How to work with the 'Essential Climate Variables for assessment of climate variability from 1979 to present'on Earth Data Hub: analysis of worldwide temperature change from pre-industrial period¶
Earth Data Hub (EDH) provides an innovative access to earth related data. This notebook will provide you guidance on how to access and use the https://data.earthdatahub.destine.eu/more-era5/ecv-for-climate-change-1981-2010-anomaly-v0.zarr
dataset.
Goal of this tutorial¶
The goal of this tutorial is to answer the following question:
Is the global average temperature changing compared to the pre-industrial period?

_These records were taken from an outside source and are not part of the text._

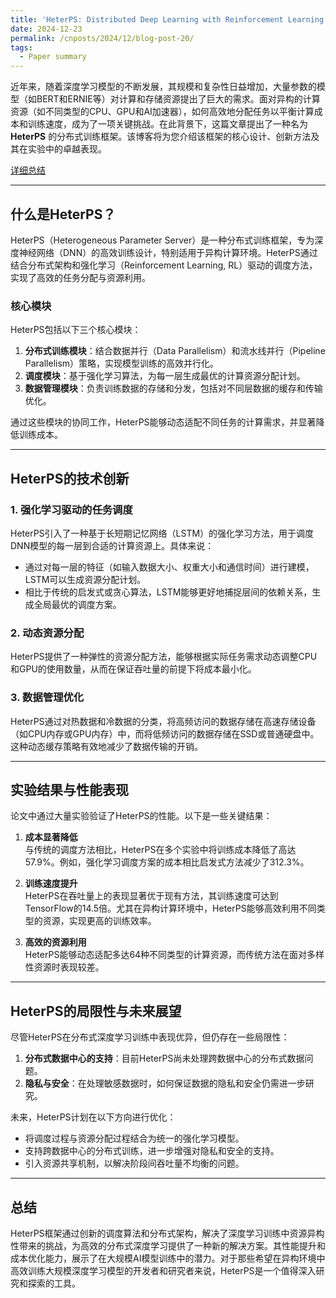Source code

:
 ```yaml
---
title: 'HeterPS: Distributed Deep Learning with Reinforcement Learning Based Scheduling in Heterogeneous Environments 学习笔记'
date: 2024-12-23
permalink: /cnposts/2024/12/blog-post-20/
tags:
  - Paper summary
---
```



近年来，随着深度学习模型的不断发展，其规模和复杂性日益增加，大量参数的模型（如BERT和ERNIE等）对计算和存储资源提出了巨大的需求。面对异构的计算资源（如不同类型的CPU、GPU和AI加速器），如何高效地分配任务以平衡计算成本和训练速度，成为了一项关键挑战。在此背景下，这篇文章提出了一种名为 **HeterPS** 的分布式训练框架。该博客将为您介绍该框架的核心设计、创新方法及其在实验中的卓越表现。

[详细总结](https://yqwang96.github.io/files/blog_pdf/summary_HeterPS_Distributed_deep_learning_with_reinforcement_learning_based_scheduling_in_heterogeneous_environments.pdf/)

---

## 什么是HeterPS？

HeterPS（Heterogeneous Parameter Server）是一种分布式训练框架，专为深度神经网络（DNN）的高效训练设计，特别适用于异构计算环境。HeterPS通过结合分布式架构和强化学习（Reinforcement Learning, RL）驱动的调度方法，实现了高效的任务分配与资源利用。

### 核心模块

HeterPS包括以下三个核心模块：
1. **分布式训练模块**：结合数据并行（Data Parallelism）和流水线并行（Pipeline Parallelism）策略，实现模型训练的高效并行化。
2. **调度模块**：基于强化学习算法，为每一层生成最优的计算资源分配计划。
3. **数据管理模块**：负责训练数据的存储和分发，包括对不同层数据的缓存和传输优化。

通过这些模块的协同工作，HeterPS能够动态适配不同任务的计算需求，并显著降低训练成本。

---

## HeterPS的技术创新

### 1. **强化学习驱动的任务调度**
HeterPS引入了一种基于长短期记忆网络（LSTM）的强化学习方法，用于调度DNN模型的每一层到合适的计算资源上。具体来说：
- 通过对每一层的特征（如输入数据大小、权重大小和通信时间）进行建模，LSTM可以生成资源分配计划。
- 相比于传统的启发式或贪心算法，LSTM能够更好地捕捉层间的依赖关系，生成全局最优的调度方案。

### 2. **动态资源分配**
HeterPS提供了一种弹性的资源分配方法，能够根据实际任务需求动态调整CPU和GPU的使用数量，从而在保证吞吐量的前提下将成本最小化。

### 3. **数据管理优化**
HeterPS通过对热数据和冷数据的分类，将高频访问的数据存储在高速存储设备（如CPU内存或GPU内存）中，而将低频访问的数据存储在SSD或普通硬盘中。这种动态缓存策略有效地减少了数据传输的开销。

---

## 实验结果与性能表现

论文中通过大量实验验证了HeterPS的性能。以下是一些关键结果：

1. **成本显著降低**  
   与传统的调度方法相比，HeterPS在多个实验中将训练成本降低了高达57.9%。例如，强化学习调度方案的成本相比启发式方法减少了312.3%。

2. **训练速度提升**  
   HeterPS在吞吐量上的表现显著优于现有方法，其训练速度可达到TensorFlow的14.5倍。尤其在异构计算环境中，HeterPS能够高效利用不同类型的资源，实现更高的训练效率。

3. **高效的资源利用**  
   HeterPS能够动态适配多达64种不同类型的计算资源，而传统方法在面对多样性资源时表现较差。

---

## HeterPS的局限性与未来展望

尽管HeterPS在分布式深度学习训练中表现优异，但仍存在一些局限性：
1. **分布式数据中心的支持**：目前HeterPS尚未处理跨数据中心的分布式数据问题。
2. **隐私与安全**：在处理敏感数据时，如何保证数据的隐私和安全仍需进一步研究。

未来，HeterPS计划在以下方向进行优化：
- 将调度过程与资源分配过程结合为统一的强化学习模型。
- 支持跨数据中心的分布式训练，进一步增强对隐私和安全的支持。
- 引入资源共享机制，以解决阶段间吞吐量不均衡的问题。

---

## 总结

HeterPS框架通过创新的调度算法和分布式架构，解决了深度学习训练中资源异构性带来的挑战，为高效的分布式深度学习提供了一种新的解决方案。其性能提升和成本优化能力，展示了在大规模AI模型训练中的潜力。对于那些希望在异构环境中高效训练大规模深度学习模型的开发者和研究者来说，HeterPS是一个值得深入研究和探索的工具。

To answare this question we will compute the global temperature anomaly with respect to 1981-2010 reference period and correct it with the modern era temperature increase since pre-industrial period (1850-1900).
What you will learn:¶
- how to access the data
- select and average the data
- plot the results
To access datasets on Earth Data Hub you need to instruct your tools (xarray, Zarr, etc.) to use EDH personal access token when downloading the data.

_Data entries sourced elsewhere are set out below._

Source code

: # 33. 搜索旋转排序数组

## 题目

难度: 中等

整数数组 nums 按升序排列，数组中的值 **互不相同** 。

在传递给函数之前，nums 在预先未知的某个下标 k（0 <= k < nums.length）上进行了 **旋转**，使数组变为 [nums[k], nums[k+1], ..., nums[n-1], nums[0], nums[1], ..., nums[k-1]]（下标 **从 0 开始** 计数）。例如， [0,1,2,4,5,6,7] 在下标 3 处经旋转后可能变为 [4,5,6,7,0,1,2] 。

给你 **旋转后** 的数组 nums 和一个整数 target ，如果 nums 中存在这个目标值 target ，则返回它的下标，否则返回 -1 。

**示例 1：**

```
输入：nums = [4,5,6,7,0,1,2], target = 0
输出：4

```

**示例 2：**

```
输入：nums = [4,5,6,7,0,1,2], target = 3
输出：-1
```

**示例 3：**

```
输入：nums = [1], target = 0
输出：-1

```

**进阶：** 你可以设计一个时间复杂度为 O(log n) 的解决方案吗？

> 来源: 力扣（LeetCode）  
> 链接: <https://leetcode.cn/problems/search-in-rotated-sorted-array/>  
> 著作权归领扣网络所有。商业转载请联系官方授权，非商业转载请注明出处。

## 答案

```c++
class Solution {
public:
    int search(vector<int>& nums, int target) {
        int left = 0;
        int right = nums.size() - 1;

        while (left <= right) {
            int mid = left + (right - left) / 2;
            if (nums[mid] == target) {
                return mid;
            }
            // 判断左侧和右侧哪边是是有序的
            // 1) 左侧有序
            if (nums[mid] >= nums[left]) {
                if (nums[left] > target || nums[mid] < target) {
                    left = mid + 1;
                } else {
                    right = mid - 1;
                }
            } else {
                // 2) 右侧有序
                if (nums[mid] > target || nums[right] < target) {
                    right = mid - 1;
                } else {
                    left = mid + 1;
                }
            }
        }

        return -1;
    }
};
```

To obtain a personal access token you first need to register to the Destination Earth platform. Then, you can go to Earth Data Hub account settings where you can find your default personal access token or create others. After retrieving your personal access token, please cut and paste it below: ⤵
PAT = "your_personal_access_token"
# e.g. PAT="edh_pat_44bbb7e9192a4c6bb47ddf07d07564eee5d17de8dfc48f7118f88e3bc4a4157f8fe2403f5aa0a2d53441b6922ea9a33a"
Working with EDH data¶
Datasets on EDH are often very large and remotely hosted. Typical use imply a selection of the data followed by one or more reduction steps to be performed in a local or distributed Dask environment.
The structure of a workflow that uses EDH data tipically looks like this:
- data access
- data selection
- (optional) data reduction
- data download
- further operations and visualization
Xarray and Dask work together following a lazy principle. This means that when you access and manipulate a Zarr store the data is in not immediately downloaded and loaded in memory. Instead, Dask constructs a task graph that represents the operations to be performed.

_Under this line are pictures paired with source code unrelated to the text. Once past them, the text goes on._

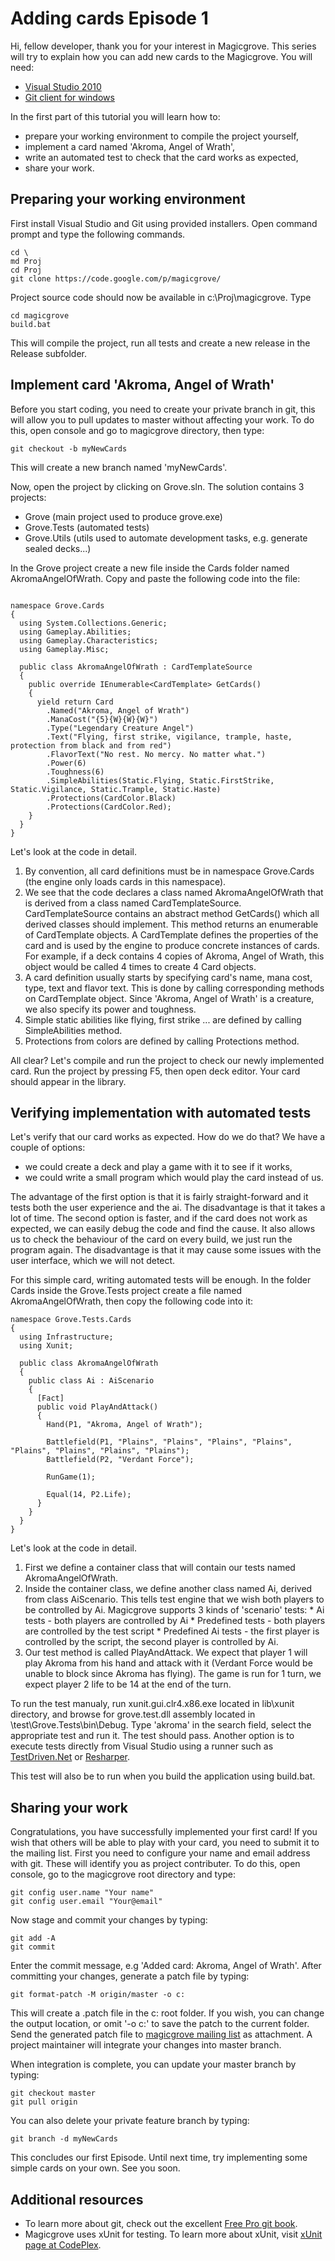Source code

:# Adding cards Episode 1 #

Hi, fellow developer, thank you for your interest in Magicgrove.
This series will try to explain how you can add new cards to the Magicgrove. You will need:

  * [Visual Studio 2010](http://www.microsoft.com/visualstudio/eng/downloads#d-2010-express)
  * [Git client for windows](http://code.google.com/p/msysgit/downloads/list?q=full+installer+official+git)

In the first part of this tutorial you will learn how to:

  * prepare your working environment to compile the project yourself,
  * implement a card named 'Akroma, Angel of Wrath',
  * write an automated test to check that the card works as expected,
  * share your work.

## Preparing your working environment ##

First install Visual Studio and Git using provided installers.
Open command prompt and type the following commands.

```
cd \
md Proj
cd Proj
git clone https://code.google.com/p/magicgrove/

```

Project source code should now be available in c:\Proj\magicgrove. Type

```
cd magicgrove
build.bat
```

This will compile the project, run all tests and create a new release in the Release subfolder.

## Implement card 'Akroma, Angel of Wrath' ##

Before you start coding, you need to create your private branch in git, this will allow you to pull updates to master without affecting your work. To do this, open console and go to magicgrove directory, then type:

```
git checkout -b myNewCards
```

This will create a new branch named 'myNewCards'.

Now, open the project by clicking on Grove.sln. The solution contains 3 projects:

  * Grove (main project used to produce grove.exe)
  * Grove.Tests (automated tests)
  * Grove.Utils (utils used to automate development tasks, e.g. generate sealed decks...)

In the Grove project create a new file inside the Cards folder named AkromaAngelOfWrath. Copy and paste the following code into the file:

```

namespace Grove.Cards
{
  using System.Collections.Generic;
  using Gameplay.Abilities;
  using Gameplay.Characteristics;
  using Gameplay.Misc;

  public class AkromaAngelOfWrath : CardTemplateSource
  {
    public override IEnumerable<CardTemplate> GetCards()
    {
      yield return Card
        .Named("Akroma, Angel of Wrath")
        .ManaCost("{5}{W}{W}{W}")
        .Type("Legendary Creature Angel")
        .Text("Flying, first strike, vigilance, trample, haste, protection from black and from red")
        .FlavorText("No rest. No mercy. No matter what.")
        .Power(6)
        .Toughness(6)
        .SimpleAbilities(Static.Flying, Static.FirstStrike, Static.Vigilance, Static.Trample, Static.Haste)
        .Protections(CardColor.Black)
        .Protections(CardColor.Red);
    }
  }
}

```

Let's look at the code in detail.

  1. By convention, all card definitions must be in namespace Grove.Cards (the engine only loads cards in this namespace).
  1. We see that the code declares a class named AkromaAngelOfWrath that is derived from a class named CardTemplateSource. CardTemplateSource contains an abstract method GetCards() which all derived classes should implement. This method returns an enumerable of CardTemplate objects. A CardTemplate defines the properties of the card and is used by the engine to produce concrete instances of cards. For example, if a deck contains 4 copies of Akroma, Angel of Wrath, this object would be called 4 times to create 4 Card objects.
  1. A card definition usually starts by specifying card's name, mana cost, type, text and flavor text. This is done by calling corresponding methods on CardTemplate object. Since 'Akroma, Angel of Wrath' is a creature, we also specify its power and toughness.
  1. Simple static abilities like flying, first strike ... are defined by calling SimpleAbilities method.
  1. Protections from colors are defined by calling Protections method.

All clear? Let's compile and run the project to check our newly implemented card. Run the project by pressing F5, then open deck editor. Your card should appear in the library.

## Verifying implementation with automated tests ##

Let's verify that our card works as expected. How do we do that? We have a couple of options:

  * we could create a deck and play a game with it to see if it works,
  * we could write a small program which would play the card instead of us.

The advantage of the first option is that it is fairly straight-forward and it tests both the user experience and the ai. The disadvantage is that it takes a lot of time. The second option is faster, and if the card does not work as expected, we can easily debug the code and find the cause. It also allows us to check the behaviour of the card on every build, we just run the program again. The disadvantage is that it may cause some issues with the user interface, which we will not detect.

For this simple card, writing automated tests will be enough. In the folder Cards inside the Grove.Tests project create a file named AkromaAngelOfWrath, then copy the following code into it:

```
namespace Grove.Tests.Cards
{
  using Infrastructure;
  using Xunit;

  public class AkromaAngelOfWrath
  {
    public class Ai : AiScenario
    {
      [Fact]
      public void PlayAndAttack()
      {
        Hand(P1, "Akroma, Angel of Wrath");
        
        Battlefield(P1, "Plains", "Plains", "Plains", "Plains", "Plains", "Plains", "Plains", "Plains");
        Battlefield(P2, "Verdant Force");

        RunGame(1);

        Equal(14, P2.Life);
      }
    }
  }
}
```

Let's look at the code in detail.

  1. First we define a container class that will contain our tests named AkromaAngelOfWrath.
  1. Inside the container class, we define another class named Ai, derived from class AiScenario. This tells test engine that we wish both players to be controlled by Ai. Magicgrove supports 3 kinds of 'scenario' tests:
    * Ai tests - both players are controlled by Ai
    * Predefined tests - both players are controlled by the test script
    * Predefined Ai tests - the first player is controlled by the script, the second player is controlled by Ai.
  1. Our test method is called PlayAndAttack. We expect that player 1 will play Akroma from his hand and attack with it (Verdant Force would be unable to block since Akroma has flying). The game is run for 1 turn, we expect player 2 life to be 14 at the end of the turn.

To run the test manualy, run xunit.gui.clr4.x86.exe located in lib\xunit directory, and browse for grove.test.dll assembly located in \test\Grove.Tests\bin\Debug. Type 'akroma' in the search field, select the appropriate test and run it. The test should pass. Another option is to execute tests directly from Visual Studio using a runner such as [TestDriven.Net](http://www.testdriven.net/quickstart.aspx) or [Resharper](https://www.jetbrains.com/resharper/).

This test will also be to run when you build the application using build.bat.

## Sharing your work ##
Congratulations, you have successfully implemented your first card! If you wish that others will be able to play with your card, you need to submit it to the mailing list.
First you need to configure your name and email address with git. These will identify you as project contributer. To do this, open console, go to the magicgrove root directory and type:

```
git config user.name "Your name"
git config user.email "Your@email"
```

Now stage and commit your changes by typing:

```
git add -A
git commit
```

Enter the commit message, e.g 'Added card: Akroma, Angel of Wrath'. After committing your changes, generate a patch file by typing:


```
git format-patch -M origin/master -o c:
```

This will create a .patch file in the c: root folder. If you wish, you can change the output location, or omit '-o c:' to save the patch to the current folder. Send the generated patch file to [magicgrove mailing list](mailto:magicgrove@googlegroups.com) as attachment. A project maintainer will integrate your changes into master branch.

When integration is complete, you can update your master branch by typing:

```
git checkout master
git pull origin
```

You can also delete your private feature branch by typing:

```
git branch -d myNewCards
```

This concludes our first Episode. Until next time, try implementing some simple cards on your own. See you soon.

## Additional resources ##
  * To learn more about git, check out the excellent [Free Pro git book](http://git-scm.com/book).
  * Magicgrove uses xUnit for testing. To learn more about xUnit, visit [xUnit page at CodePlex](https://xunit.codeplex.com/).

A smart user will first reduce the amount of data that needs to be downloaded and explicitly call compute()
on it. Once the compute()
operation is complete the data is loaded into memory and available for subsequent fast processing.
1. Data access¶
To preview the data, only the dataset metadata must be downloaded. Xarray does this automatically when you access a Zarr dataset:
import xarray as xr
ds = xr.open_dataset(
f"https://edh:{PAT}@data.earthdatahub.destine.eu/more-era5/ecv-for-climate-change-1981-2010-anomaly-v0",
chunks={},
engine="zarr",
)
ds
<xarray.Dataset> Size: 9GB Dimensions: (latitude: 721, longitude: 1440, valid_time: 548) Coordinates: * latitude (latitude) float64 6kB 90.0 89.75 89.5 ... -89.5 -89.75 -90.0 * longitude (longitude) float64 12kB 0.0 0.25 0.5 0.75 ... 359.2 359.5 359.8 number int64 8B ... surface float64 8B ... * valid_time (valid_time) datetime64[ns] 4kB 1979-01-01 ... 2024-08-01 Data variables: r (valid_time, latitude, longitude) float32 2GB dask.array<chunksize=(120, 256, 256), meta=np.ndarray> siconc (valid_time, latitude, longitude) float32 2GB dask.array<chunksize=(120, 256, 256), meta=np.ndarray> t2m (valid_time, latitude, longitude) float32 2GB dask.array<chunksize=(120, 256, 256), meta=np.ndarray> tp (valid_time, latitude, longitude) float32 2GB dask.array<chunksize=(120, 256, 256), meta=np.ndarray> Attributes: Conventions: CF-1.7 GRIB_centre: ecmf GRIB_centreDescription: European Centre for Medium-Range Weather Forecasts GRIB_edition: 1 GRIB_subCentre: 0 history: 2024-10-03T17:07 GRIB to CDM+CF via cfgrib-0.9.1... institution: European Centre for Medium-Range Weather Forecasts
ā At this point, no data has been downloaded yet, nor loaded in memory.
2. Data selection¶
First we select the 2 metres temperature anomaly from the dataset:
xr.set_options(keep_attrs=True)
t2m_anomaly = ds.t2m
t2m_anomaly.attrs["units"] = "°C"
t2m_anomaly.attrs["long_name"] = "Temperature variation"
t2m_anomaly
<xarray.DataArray 't2m' (valid_time: 548, latitude: 721, longitude: 1440)> Size: 2GB dask.array<open_dataset-t2m, shape=(548, 721, 1440), dtype=float32, chunksize=(120, 256, 256), chunktype=numpy.ndarray> Coordinates: * latitude (latitude) float64 6kB 90.0 89.75 89.5 ... -89.5 -89.75 -90.0 * longitude (longitude) float64 12kB 0.0 0.25 0.5 0.75 ... 359.2 359.5 359.8 number int64 8B ... surface float64 8B ... * valid_time (valid_time) datetime64[ns] 4kB 1979-01-01 ... 2024-08-01 Attributes: (12/31) GRIB_NV: 0 GRIB_Nx: 1440 GRIB_Ny: 721 GRIB_cfName: unknown GRIB_cfVarName: t2m GRIB_dataType: an ... ... GRIB_typeOfLevel: surface GRIB_units: K GRIB_uvRelativeToGrid: 0 long_name: Temperature variation standard_name: unknown units: °C
3. Data reduction¶
We want to compute the 1981-2010 worldwide 2 metre temperature anomaly average. This will be easy in Xarray. However, to account for the fact that the data is structured in a regular latitude-longitude grid, we will use an appropriatly weighted average:
import numpy as np
xr.set_options(keep_attrs=True)
weight = np.pi / 2 * np.cos(np.deg2rad(t2m_anomaly.latitude))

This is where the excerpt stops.